Em 2019, quando o Rio viveu a catarse da primeira vitória de Lima, celebrava-se o reencontro com as grandes ambições, com os maiores troféus. O que se via no horizonte era a perspectiva de uma nova fase de conquistas. Desta vez, no retorno à capital peruana, a cabeçada de Danilo, aos 67 minutos de uma decisão mais dura do que vistosa, parece uma definitiva afirmação. O Flamengo traduz em títulos, em frequência de conquistas pesadas, a sua condição de potência sul-americana.

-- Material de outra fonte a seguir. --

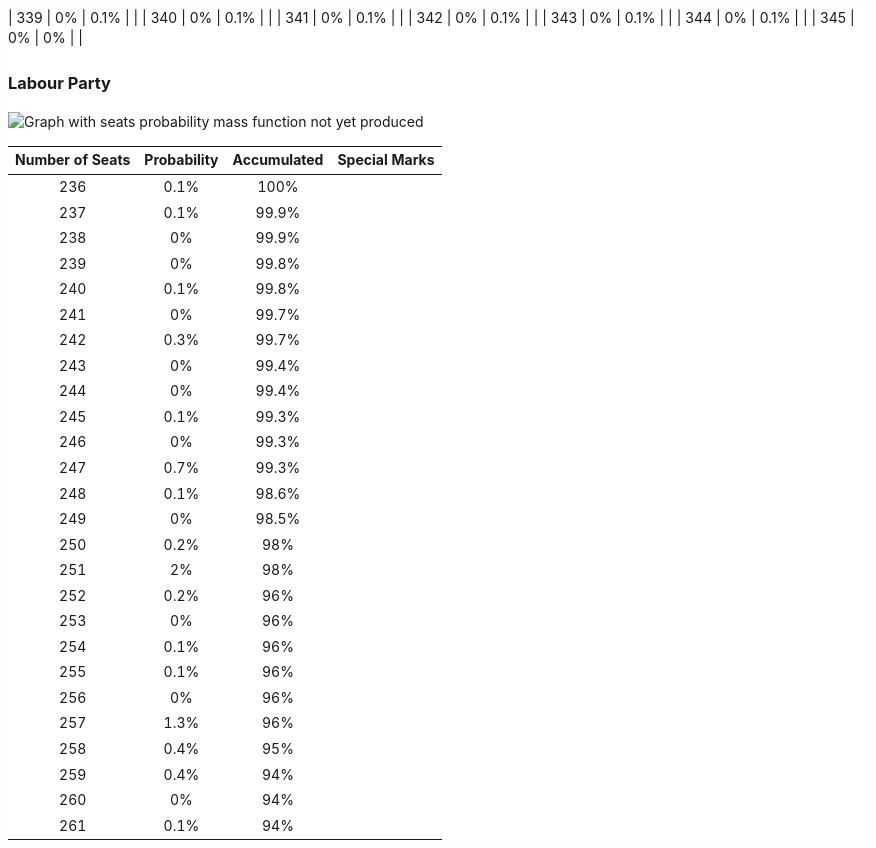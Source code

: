 | 339 | 0% | 0.1% |  |
| 340 | 0% | 0.1% |  |
| 341 | 0% | 0.1% |  |
| 342 | 0% | 0.1% |  |
| 343 | 0% | 0.1% |  |
| 344 | 0% | 0.1% |  |
| 345 | 0% | 0% |  |

### Labour Party

![Graph with seats probability mass function not yet produced](2018-04-12-ComRes-coalitions-seats-pmf-lab.png "Seats Probability Mass Function")

| Number of Seats | Probability | Accumulated | Special Marks |
|:---------------:|:-----------:|:-----------:|:-------------:|
| 236 | 0.1% | 100% |  |
| 237 | 0.1% | 99.9% |  |
| 238 | 0% | 99.9% |  |
| 239 | 0% | 99.8% |  |
| 240 | 0.1% | 99.8% |  |
| 241 | 0% | 99.7% |  |
| 242 | 0.3% | 99.7% |  |
| 243 | 0% | 99.4% |  |
| 244 | 0% | 99.4% |  |
| 245 | 0.1% | 99.3% |  |
| 246 | 0% | 99.3% |  |
| 247 | 0.7% | 99.3% |  |
| 248 | 0.1% | 98.6% |  |
| 249 | 0% | 98.5% |  |
| 250 | 0.2% | 98% |  |
| 251 | 2% | 98% |  |
| 252 | 0.2% | 96% |  |
| 253 | 0% | 96% |  |
| 254 | 0.1% | 96% |  |
| 255 | 0.1% | 96% |  |
| 256 | 0% | 96% |  |
| 257 | 1.3% | 96% |  |
| 258 | 0.4% | 95% |  |
| 259 | 0.4% | 94% |  |
| 260 | 0% | 94% |  |
| 261 | 0.1% | 94% |  |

A presença na Libertadores não é mais episódica, é quase uma certeza do calendário atual de clubes como o Flamengo e o Palmeiras. E a condição de favorito, de um dos times a ser batido, obedece à mesma lógica. Porque, no futebol de hoje, com a diversificação nas fontes de geração de receitas comerciais dos clubes, algo cada vez mais atrelado ao tamanho da torcida e à capacidade de mobilização, há pouquíssimos sinais de que o Flamengo sairá do topo da pirâmide econômica. Aliás, a própria formação do elenco tetracampeão sul-americano é outro sinal dos tempos.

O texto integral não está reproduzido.